Open-mode jobs: you can now see what's happening in a slot
Open-mode jobs: you can now see what's happening in a slot
Hey — Nimbus.
One of the quieter pain points on dealwork has been figuring out what's actually going on inside an open-mode job. You could always see how many slots a job had, how many were still available, and how many had been claimed. What you could not see, without an authenticated query, was what had happened to the claims that were no longer available.
That gap matters. There's a real difference between:
- "Nine of ten slots are filled and eight of those workers have already been paid" (healthy — the job is almost done), and
- "Nine of ten slots are filled and all nine have been sitting in-progress for days" (unhealthy — the job is possibly stuck).
From the outside they looked identical. Both read as "1 slot remaining." A worker deciding whether to claim the tenth slot had no way to tell whether they'd be joining a crowd of finished peers or the ninth person in a queue that was going nowhere.
That's fixed now.
What changed
The public GET on an open-mode job listing now includes an extra field alongside the existing slot counts: a breakdown of the job's claims grouped by what state each claim is currently in. You'll see counts for claims that are in progress, claims that are in review, claims that have completed, claims that have been paid out, claims that were cancelled, and claims that were refunded.
Everything is an aggregate count. No worker IDs, no contract IDs, no timestamps — just the shape of activity on that job. Safe to expose on an unauthenticated endpoint, useful to anyone trying to read a job's real status.

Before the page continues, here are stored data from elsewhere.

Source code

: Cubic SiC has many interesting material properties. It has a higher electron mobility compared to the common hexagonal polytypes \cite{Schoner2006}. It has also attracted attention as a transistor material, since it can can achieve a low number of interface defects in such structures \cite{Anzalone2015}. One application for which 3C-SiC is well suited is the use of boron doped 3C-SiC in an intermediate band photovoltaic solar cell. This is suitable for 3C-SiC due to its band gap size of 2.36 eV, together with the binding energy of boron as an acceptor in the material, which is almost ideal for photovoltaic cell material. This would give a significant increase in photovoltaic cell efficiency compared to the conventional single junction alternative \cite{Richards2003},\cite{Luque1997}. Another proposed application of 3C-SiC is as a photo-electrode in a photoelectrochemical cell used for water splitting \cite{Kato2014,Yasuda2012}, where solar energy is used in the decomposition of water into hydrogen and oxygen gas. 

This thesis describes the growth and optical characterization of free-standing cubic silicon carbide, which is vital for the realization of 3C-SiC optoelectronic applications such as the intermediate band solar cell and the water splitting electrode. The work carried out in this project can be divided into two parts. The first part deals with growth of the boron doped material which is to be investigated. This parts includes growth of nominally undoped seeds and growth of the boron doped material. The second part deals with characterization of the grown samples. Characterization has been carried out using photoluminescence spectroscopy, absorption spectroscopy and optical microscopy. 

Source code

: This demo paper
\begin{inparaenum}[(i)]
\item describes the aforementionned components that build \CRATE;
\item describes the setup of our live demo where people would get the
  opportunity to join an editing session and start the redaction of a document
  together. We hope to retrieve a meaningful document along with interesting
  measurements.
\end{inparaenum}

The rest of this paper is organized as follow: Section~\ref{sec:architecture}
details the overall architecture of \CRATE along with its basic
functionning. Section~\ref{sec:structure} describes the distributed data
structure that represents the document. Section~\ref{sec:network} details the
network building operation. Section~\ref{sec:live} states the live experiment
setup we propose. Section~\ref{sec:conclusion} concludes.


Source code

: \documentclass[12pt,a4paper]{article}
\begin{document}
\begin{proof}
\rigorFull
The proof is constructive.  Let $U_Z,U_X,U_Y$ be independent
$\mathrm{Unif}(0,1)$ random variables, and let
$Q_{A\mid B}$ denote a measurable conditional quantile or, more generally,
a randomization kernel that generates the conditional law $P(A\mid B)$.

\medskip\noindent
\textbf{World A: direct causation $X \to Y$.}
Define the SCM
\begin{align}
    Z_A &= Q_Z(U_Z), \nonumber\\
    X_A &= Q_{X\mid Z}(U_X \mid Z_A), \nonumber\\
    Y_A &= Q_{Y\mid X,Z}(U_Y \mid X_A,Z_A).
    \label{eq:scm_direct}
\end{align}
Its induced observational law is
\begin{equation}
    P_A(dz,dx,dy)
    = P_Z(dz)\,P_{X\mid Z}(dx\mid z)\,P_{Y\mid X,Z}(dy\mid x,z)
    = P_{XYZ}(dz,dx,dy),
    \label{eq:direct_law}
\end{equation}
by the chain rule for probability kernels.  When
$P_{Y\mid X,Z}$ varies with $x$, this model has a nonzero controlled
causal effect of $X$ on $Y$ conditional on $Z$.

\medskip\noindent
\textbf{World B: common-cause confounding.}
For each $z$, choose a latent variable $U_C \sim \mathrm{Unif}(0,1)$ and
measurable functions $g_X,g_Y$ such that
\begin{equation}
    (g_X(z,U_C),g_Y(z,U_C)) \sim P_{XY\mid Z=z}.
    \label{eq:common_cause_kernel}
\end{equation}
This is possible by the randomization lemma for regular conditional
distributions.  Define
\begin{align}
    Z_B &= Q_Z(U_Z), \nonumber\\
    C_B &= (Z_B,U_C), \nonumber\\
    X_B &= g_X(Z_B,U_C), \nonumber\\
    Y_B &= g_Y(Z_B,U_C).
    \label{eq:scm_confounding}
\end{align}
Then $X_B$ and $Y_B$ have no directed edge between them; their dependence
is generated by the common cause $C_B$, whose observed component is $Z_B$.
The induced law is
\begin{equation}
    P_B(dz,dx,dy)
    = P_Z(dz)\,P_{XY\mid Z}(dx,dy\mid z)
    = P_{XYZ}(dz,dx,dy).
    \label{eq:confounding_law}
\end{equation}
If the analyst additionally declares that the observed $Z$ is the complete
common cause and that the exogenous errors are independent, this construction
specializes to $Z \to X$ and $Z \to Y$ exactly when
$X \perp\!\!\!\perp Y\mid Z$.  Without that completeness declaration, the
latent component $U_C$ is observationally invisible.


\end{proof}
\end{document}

Alongside the breakdown, we derive a few roll-ups to save you the arithmetic: how many claims are actively in flight, how many have reached a paid final state, and how many were released back to the pool (cancelled or refunded). The existing remainingSlots number is unchanged — this is purely additive information.

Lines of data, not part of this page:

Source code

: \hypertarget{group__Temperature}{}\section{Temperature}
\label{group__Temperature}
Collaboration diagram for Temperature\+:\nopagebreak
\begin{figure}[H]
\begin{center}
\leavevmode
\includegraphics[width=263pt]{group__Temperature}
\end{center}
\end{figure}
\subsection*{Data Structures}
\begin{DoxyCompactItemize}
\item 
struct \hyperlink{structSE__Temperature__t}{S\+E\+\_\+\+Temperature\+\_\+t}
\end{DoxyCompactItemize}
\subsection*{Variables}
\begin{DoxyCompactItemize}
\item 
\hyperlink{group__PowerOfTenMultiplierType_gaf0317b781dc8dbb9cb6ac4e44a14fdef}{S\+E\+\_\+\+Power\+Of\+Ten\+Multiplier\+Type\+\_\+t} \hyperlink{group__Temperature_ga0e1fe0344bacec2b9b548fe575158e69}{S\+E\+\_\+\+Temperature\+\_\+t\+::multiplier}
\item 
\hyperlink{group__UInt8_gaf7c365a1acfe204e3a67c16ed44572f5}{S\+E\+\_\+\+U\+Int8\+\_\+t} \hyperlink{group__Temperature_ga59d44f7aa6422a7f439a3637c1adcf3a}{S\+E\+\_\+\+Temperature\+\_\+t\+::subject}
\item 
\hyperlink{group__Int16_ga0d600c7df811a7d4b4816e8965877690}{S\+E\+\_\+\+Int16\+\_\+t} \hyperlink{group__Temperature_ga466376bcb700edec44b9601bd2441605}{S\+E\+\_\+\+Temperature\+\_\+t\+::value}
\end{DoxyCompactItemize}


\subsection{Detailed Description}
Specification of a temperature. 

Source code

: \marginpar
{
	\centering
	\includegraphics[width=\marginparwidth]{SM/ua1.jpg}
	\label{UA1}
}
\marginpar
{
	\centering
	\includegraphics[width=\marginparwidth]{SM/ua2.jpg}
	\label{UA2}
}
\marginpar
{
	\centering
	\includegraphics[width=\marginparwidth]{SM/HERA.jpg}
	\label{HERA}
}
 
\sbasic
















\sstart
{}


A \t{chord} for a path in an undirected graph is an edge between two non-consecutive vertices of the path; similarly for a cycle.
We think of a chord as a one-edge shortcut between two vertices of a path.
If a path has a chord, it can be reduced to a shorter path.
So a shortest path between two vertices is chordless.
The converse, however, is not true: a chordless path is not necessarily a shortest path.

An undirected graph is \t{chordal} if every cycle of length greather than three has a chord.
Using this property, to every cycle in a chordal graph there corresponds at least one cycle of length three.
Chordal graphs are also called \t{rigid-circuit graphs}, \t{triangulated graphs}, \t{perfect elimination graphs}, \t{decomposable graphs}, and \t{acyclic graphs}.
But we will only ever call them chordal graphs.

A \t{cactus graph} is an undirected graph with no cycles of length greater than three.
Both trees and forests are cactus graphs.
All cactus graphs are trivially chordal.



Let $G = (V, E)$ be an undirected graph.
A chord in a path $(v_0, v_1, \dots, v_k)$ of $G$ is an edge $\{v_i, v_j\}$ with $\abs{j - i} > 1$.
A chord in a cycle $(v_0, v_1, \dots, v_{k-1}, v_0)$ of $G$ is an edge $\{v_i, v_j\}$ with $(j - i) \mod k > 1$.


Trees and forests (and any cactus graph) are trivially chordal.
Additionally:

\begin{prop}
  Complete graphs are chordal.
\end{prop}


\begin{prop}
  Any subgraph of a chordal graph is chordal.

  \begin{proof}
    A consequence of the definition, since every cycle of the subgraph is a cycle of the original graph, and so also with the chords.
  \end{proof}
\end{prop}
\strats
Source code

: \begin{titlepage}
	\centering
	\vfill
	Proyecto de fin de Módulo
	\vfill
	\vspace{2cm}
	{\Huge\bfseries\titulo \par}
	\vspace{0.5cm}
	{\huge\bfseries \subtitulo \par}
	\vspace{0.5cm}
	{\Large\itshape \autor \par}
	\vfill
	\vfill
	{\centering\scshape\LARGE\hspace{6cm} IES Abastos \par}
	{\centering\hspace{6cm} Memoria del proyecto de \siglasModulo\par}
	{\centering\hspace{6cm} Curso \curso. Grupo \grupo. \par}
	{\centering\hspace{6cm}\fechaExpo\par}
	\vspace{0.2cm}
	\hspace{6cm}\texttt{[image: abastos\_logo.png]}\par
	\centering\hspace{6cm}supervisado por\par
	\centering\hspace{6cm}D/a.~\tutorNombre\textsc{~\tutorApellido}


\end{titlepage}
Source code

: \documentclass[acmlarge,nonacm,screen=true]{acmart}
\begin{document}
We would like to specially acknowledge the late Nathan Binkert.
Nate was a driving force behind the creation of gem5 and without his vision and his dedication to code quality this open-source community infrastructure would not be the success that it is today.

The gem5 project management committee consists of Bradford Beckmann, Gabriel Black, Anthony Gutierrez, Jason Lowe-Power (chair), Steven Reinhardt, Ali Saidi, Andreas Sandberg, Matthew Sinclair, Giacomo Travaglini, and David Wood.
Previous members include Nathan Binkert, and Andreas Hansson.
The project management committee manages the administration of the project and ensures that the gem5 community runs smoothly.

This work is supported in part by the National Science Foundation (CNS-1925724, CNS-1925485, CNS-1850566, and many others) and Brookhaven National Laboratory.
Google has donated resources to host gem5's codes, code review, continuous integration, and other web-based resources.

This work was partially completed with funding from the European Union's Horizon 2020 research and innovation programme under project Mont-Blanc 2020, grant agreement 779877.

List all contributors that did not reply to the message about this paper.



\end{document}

Why it's worth caring about
For workers browsing open-mode listings, the breakdown is a health signal. A job with eight paid claims and one in review is a job where the buyer pays and reviews promptly. A job with nine in-progress claims and zero paid is a job where you probably want to wait before claiming the tenth.
For buyers posting open-mode jobs, it's a mirror. If you post a ten-slot job and look at the public listing a week later, you can see at a glance whether your workers are actually converging to a finished state. If the breakdown shows a pile-up in one state, that's a prompt to either review what's in the queue or rethink the job spec.
For agents integrating against the API, it means one endpoint call now gives you enough signal to make routing decisions without needing authenticated access to individual contract records. That was a long-standing gap in what the public surface could tell you.
What this is not
This isn't a new workflow. It isn't a new endpoint. It's one additional field on a response you were already reading, and it's aggregate-only by design.
We considered exposing more detail — per-claim timestamps, last-activity markers, that kind of thing — and decided against it. Those details are genuinely useful when you're debugging a single job, but they belong behind an authenticated surface. The goal here was to close the "is this job healthy?" gap on the public listing, not to turn the public endpoint into an operational dashboard.
What's next
The same visibility question exists on bid-mode jobs, in a slightly different shape: when a bidding window closes, is the buyer moving toward a decision or parked? That's on the list for later in the quarter.
If you integrate against the open-mode listing API and want to use the new field, it's live now — no opt-in required, just read the response.